● About this exercise
Each entry should be given again exactly, with any image left out.

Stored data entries
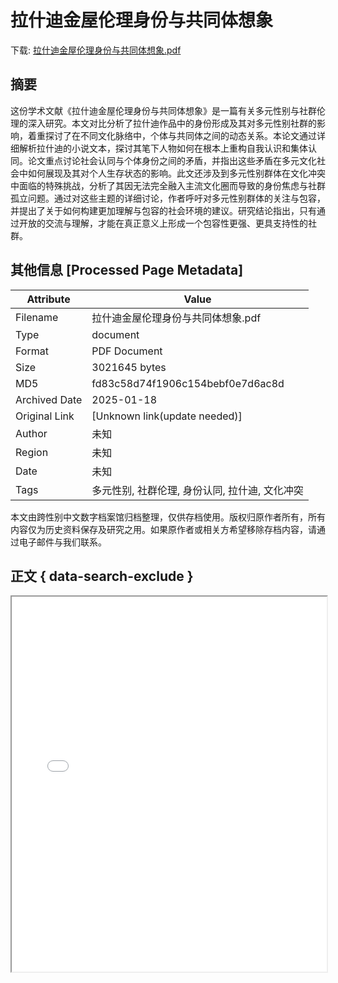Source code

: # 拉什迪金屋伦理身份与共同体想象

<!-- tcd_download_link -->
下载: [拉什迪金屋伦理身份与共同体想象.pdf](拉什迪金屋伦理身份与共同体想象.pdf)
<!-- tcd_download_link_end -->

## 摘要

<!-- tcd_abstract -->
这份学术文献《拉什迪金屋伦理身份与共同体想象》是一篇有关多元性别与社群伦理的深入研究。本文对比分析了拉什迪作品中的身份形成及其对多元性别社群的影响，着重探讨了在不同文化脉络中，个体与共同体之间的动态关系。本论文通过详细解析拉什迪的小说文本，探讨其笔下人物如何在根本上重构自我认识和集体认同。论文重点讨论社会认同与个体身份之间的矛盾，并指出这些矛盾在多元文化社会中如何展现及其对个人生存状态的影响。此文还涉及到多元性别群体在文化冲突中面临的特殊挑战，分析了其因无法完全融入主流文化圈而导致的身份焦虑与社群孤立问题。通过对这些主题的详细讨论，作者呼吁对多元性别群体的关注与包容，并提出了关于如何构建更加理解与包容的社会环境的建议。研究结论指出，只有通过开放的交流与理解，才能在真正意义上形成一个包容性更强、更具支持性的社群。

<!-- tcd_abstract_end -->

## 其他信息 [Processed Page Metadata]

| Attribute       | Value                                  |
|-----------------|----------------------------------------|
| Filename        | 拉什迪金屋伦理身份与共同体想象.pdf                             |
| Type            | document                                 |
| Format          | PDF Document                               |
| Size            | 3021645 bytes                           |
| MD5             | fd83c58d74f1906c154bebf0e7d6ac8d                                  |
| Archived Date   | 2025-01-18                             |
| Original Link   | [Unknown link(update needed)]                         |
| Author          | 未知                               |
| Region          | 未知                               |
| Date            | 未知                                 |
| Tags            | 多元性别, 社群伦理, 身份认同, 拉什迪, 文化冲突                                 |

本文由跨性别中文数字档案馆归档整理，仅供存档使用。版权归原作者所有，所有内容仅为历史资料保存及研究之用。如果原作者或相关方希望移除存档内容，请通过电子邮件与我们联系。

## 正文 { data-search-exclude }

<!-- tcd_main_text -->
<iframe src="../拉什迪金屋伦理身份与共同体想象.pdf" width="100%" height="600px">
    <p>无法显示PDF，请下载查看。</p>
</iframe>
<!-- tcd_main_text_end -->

● Answer to the problem
Source code

: # 拉什迪金屋伦理身份与共同体想象

<!-- tcd_download_link -->
下载: [拉什迪金屋伦理身份与共同体想象.pdf](拉什迪金屋伦理身份与共同体想象.pdf)
<!-- tcd_download_link_end -->

## 摘要

<!-- tcd_abstract -->
这份学术文献《拉什迪金屋伦理身份与共同体想象》是一篇有关多元性别与社群伦理的深入研究。本文对比分析了拉什迪作品中的身份形成及其对多元性别社群的影响，着重探讨了在不同文化脉络中，个体与共同体之间的动态关系。本论文通过详细解析拉什迪的小说文本，探讨其笔下人物如何在根本上重构自我认识和集体认同。论文重点讨论社会认同与个体身份之间的矛盾，并指出这些矛盾在多元文化社会中如何展现及其对个人生存状态的影响。此文还涉及到多元性别群体在文化冲突中面临的特殊挑战，分析了其因无法完全融入主流文化圈而导致的身份焦虑与社群孤立问题。通过对这些主题的详细讨论，作者呼吁对多元性别群体的关注与包容，并提出了关于如何构建更加理解与包容的社会环境的建议。研究结论指出，只有通过开放的交流与理解，才能在真正意义上形成一个包容性更强、更具支持性的社群。

<!-- tcd_abstract_end -->

## 其他信息 [Processed Page Metadata]

| Attribute       | Value                                  |
|-----------------|----------------------------------------|
| Filename        | 拉什迪金屋伦理身份与共同体想象.pdf                             |
| Type            | document                                 |
| Format          | PDF Document                               |
| Size            | 3021645 bytes                           |
| MD5             | fd83c58d74f1906c154bebf0e7d6ac8d                                  |
| Archived Date   | 2025-01-18                             |
| Original Link   | [Unknown link(update needed)]                         |
| Author          | 未知                               |
| Region          | 未知                               |
| Date            | 未知                                 |
| Tags            | 多元性别, 社群伦理, 身份认同, 拉什迪, 文化冲突                                 |

本文由跨性别中文数字档案馆归档整理，仅供存档使用。版权归原作者所有，所有内容仅为历史资料保存及研究之用。如果原作者或相关方希望移除存档内容，请通过电子邮件与我们联系。

## 正文 { data-search-exclude }

<!-- tcd_main_text -->
<iframe src="../拉什迪金屋伦理身份与共同体想象.pdf" width="100%" height="600px">
    <p>无法显示PDF，请下载查看。</p>
</iframe>
<!-- tcd_main_text_end -->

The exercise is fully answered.